The reason for the season

Wednesday 28th October 2009 01:57pm 1
hyümən
hyümən
10 Posts
I just saw a friend post on FaceBook that christ is the reason for the season. It made me realize that this will be the first year holiday season where I have admitted to myself and others that I am an atheist.

Over the last few years, I have essentially taken all "religious" tokens out of my private thoughts on the holidays. However, I think this year I'd like to revamp the entire way I celebrate the holidays. I do want to continue to enjoy the season, but without the religious connotations. Any ideas?
Wednesday 28th October 2009 03:00pm 2
Mystery Porcupine
Mystery Porcupine
17 Posts
Hi! I read your introduction, and it seems that our situations are a ton alike. This will be my first Christmas as an agnostic. In previous years I just hadn't admitted it to myself either, and I just went through the religious motions for the sake of parents and siblings.

To be honest, I wish I could just avoid the holidays all together. I don't like the consumerism anymore than the religion really. This year I decided that I will still fly to visit my family, but it will either be a couple weeks before or after Christmas. This avoids all the crazy airport traffic and also gets me out of the church stuff.

Now, as far as what my hubby and I should do together on this holiday that we no longer celebrate religiously, I need ideas for that too. Maybe we should start some of our own weird traditions that we do while everyone else is singing about Jesus. LOL Sometimes it is hard to contemplate things like this, because Christmas used to be such a meaningful time personally. Now I just don't know what to think about it.
Wednesday 28th October 2009 05:17pm 3
Snuggly Buffalo
Snuggly Buffalo
14 Posts
I've basically just taken the Christmas tradition and cut Christ out of it. There's still so much more to the season than just Jesus and gifts, and I realized it was those things that I really loved about the holiday anyway.
Thursday 29th October 2009 02:56am 4
orDover
orDover
68 Posts
Christ really is not the "reason for the season," considering the fact that cultures across the world (many who had never heard the name "Christ") have celebrated a holiday sometime around December 22 for thousands of years.

I would gladly opt out of Christmas, but I have a large extended family that takes holidays very seriously. In a perfect world, I would spend Christmas alone with my husband drinking hot coco, eating cookies, and exchanging modest gifts in front of a warm log fire. (I'll keep the gifts part, because I truly love both giving and receiving them, so any excuse is a good one!) Instead I have to travel back to the home town that I hate, spend a few days sleeping in someone else's bed, and attempt to avoid all the conversation about how we're so end the near times and how there's a war on Christmas.

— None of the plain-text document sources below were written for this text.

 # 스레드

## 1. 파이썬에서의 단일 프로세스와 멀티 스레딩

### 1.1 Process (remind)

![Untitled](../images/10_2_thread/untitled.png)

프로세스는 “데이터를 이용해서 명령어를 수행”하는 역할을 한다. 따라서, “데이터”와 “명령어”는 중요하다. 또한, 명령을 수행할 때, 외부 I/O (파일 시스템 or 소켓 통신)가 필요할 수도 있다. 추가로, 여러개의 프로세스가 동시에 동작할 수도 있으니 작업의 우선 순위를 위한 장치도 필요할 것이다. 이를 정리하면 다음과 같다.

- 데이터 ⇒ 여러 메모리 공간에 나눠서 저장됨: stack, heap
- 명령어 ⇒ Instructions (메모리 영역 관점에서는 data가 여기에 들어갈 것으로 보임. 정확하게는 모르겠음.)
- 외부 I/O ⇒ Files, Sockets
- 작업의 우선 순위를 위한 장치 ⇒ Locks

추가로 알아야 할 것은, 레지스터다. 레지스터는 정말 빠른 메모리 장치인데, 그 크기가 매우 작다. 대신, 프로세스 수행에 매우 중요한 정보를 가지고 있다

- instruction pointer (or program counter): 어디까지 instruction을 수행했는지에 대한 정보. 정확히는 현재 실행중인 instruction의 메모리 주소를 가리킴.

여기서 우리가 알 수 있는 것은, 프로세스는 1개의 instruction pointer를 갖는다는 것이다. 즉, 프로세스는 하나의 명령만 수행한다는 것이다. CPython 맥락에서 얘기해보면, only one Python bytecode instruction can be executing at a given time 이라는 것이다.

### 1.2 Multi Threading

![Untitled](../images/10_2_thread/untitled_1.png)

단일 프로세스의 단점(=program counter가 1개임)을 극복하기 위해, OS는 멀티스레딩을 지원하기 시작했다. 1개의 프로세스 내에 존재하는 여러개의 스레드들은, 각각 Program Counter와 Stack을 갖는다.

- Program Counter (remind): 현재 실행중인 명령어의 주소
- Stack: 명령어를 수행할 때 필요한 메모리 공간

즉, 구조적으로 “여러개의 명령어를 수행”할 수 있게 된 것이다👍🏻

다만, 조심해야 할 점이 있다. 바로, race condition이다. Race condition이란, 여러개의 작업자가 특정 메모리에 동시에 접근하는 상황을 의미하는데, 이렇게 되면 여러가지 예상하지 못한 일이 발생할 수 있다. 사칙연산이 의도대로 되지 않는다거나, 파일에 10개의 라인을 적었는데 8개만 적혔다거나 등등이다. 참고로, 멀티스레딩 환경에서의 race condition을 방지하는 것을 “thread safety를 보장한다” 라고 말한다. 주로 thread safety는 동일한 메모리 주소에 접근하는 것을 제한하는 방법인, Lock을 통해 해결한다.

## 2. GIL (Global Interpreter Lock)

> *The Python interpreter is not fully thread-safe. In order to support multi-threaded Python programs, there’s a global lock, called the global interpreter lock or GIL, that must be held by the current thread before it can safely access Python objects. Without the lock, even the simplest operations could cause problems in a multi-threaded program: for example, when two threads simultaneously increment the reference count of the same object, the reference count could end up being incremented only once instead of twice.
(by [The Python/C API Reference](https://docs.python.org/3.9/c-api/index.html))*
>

Some of you might find this book, which recently came out, helpful and humerous for navigating Christmas as a new non-Christian: The Atheist's Guide to Christmas
Thursday 29th October 2009 03:11am 5
Ubi Dubium
Ubi Dubium
49 Posts
Axial Tilt is the reason for the season! Quite a few of our friends celebrate the Solstice.

I can also recommend Festivus (for the rest of us) and of course the holy Pastafarian Holiday that we call "Holiday". It extends from Thanksgiving-ish through New Years at least, and is celebrated by eating pasta and drinking grog and generally having a good time.
Thursday 29th October 2009 12:50pm 6
hyümən
hyümən
10 Posts
A twitter friend also suggested a celebration of Winter Solstice to keep with the feeling of the holidays. Not a bad idea. I'm going to give this some thought and research.

Thanks for all the ideas!
Thursday 29th October 2009 04:14pm 7
LeoPardus
LeoPardus
93 Posts
This one just seems easy to me. Christmas is so much a regular, secular holiday that there is no need to even think about the religious aspects of it.
Put up your lights, your tree, your Santa, your stockings, and so on.
Put on the CDs with "I'll be Home for Christmas" etc. Or heck, put on "O Holy Night", "Adeste Fideles", and Handel. They are beautiful works and should be enjoyed.
Give gifts with pretty wrapping.
Use the "Santa Tracker" on the web.
Eat good food, drink up, watch football, yuck it up with guests.
If someone wants to bring up "the Christmas story", let 'em. It's a traditional myth that accompanies the holiday just like "the Rudolph story".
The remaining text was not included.